■ What to produce ■
Only the lines of the data holding the string "conexiones" need to be returned.

*** Source material ***

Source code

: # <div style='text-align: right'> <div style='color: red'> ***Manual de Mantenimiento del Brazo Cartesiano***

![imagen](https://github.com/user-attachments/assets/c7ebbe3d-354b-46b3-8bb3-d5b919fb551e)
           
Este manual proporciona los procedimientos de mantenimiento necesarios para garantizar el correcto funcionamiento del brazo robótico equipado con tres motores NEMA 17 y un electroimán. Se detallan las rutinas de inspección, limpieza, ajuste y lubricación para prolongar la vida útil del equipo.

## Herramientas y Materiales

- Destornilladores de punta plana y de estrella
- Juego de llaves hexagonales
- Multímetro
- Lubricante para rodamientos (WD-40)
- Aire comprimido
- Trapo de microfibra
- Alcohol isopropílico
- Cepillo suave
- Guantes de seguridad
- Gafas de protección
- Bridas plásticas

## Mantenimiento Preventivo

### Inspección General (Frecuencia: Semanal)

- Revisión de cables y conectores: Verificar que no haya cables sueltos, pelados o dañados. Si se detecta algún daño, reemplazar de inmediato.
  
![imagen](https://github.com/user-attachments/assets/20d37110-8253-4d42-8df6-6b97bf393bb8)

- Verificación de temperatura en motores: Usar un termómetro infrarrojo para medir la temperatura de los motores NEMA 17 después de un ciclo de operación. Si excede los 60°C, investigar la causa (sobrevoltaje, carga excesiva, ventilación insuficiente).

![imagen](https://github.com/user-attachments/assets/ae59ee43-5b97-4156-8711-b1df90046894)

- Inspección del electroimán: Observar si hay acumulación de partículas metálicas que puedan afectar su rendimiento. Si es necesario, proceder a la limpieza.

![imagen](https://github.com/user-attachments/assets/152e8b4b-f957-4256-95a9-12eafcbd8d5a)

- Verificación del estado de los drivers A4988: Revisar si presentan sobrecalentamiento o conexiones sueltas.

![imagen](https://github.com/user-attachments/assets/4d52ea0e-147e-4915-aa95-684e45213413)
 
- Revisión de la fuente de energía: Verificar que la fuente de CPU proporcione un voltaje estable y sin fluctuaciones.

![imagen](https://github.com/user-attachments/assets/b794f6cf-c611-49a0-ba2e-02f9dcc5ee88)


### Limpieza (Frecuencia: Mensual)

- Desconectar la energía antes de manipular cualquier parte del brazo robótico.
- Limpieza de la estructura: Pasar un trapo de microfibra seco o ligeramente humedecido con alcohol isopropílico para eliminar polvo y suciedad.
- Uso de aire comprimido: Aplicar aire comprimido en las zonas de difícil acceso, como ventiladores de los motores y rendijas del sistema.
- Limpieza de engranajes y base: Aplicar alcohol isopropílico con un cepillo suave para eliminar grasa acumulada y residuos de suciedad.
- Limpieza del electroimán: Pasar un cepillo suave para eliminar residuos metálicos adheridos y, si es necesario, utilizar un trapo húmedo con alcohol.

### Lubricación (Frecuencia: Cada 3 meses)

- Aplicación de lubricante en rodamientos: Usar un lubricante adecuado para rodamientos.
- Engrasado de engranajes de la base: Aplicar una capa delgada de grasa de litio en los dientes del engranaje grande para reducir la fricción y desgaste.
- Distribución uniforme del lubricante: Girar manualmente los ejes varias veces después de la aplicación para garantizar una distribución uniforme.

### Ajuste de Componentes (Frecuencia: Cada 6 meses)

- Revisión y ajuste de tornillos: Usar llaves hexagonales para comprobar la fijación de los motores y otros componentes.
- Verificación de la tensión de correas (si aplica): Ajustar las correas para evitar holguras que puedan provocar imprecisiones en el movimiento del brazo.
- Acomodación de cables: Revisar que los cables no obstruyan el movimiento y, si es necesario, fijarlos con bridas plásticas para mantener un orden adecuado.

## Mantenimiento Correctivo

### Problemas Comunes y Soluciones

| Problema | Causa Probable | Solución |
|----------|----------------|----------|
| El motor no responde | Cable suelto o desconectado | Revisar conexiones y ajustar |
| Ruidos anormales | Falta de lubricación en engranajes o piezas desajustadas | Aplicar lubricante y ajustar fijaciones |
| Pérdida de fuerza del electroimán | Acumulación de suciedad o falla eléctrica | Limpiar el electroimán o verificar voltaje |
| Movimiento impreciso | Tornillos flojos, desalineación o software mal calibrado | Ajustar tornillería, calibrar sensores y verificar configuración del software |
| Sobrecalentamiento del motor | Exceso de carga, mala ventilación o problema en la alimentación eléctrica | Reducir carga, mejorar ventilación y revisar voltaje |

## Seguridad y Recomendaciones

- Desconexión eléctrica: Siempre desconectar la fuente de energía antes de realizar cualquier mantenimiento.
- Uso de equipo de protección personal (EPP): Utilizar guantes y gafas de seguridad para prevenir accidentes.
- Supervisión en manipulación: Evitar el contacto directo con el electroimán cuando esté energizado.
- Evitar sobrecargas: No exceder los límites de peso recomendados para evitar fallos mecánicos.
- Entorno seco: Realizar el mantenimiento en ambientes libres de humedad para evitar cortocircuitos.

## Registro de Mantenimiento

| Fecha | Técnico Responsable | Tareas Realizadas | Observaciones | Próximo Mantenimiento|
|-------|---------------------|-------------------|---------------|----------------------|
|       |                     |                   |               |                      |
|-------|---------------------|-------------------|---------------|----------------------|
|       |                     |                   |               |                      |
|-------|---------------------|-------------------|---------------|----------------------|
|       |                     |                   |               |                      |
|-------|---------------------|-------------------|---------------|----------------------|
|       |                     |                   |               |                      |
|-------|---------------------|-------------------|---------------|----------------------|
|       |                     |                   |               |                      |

*** End of Source material ***

■ Answer for this exercise ■
- Verificación del estado de los drivers A4988: Revisar si presentan sobrecalentamiento o conexiones sueltas.
| El motor no responde | Cable suelto o desconectado | Revisar conexiones y ajustar |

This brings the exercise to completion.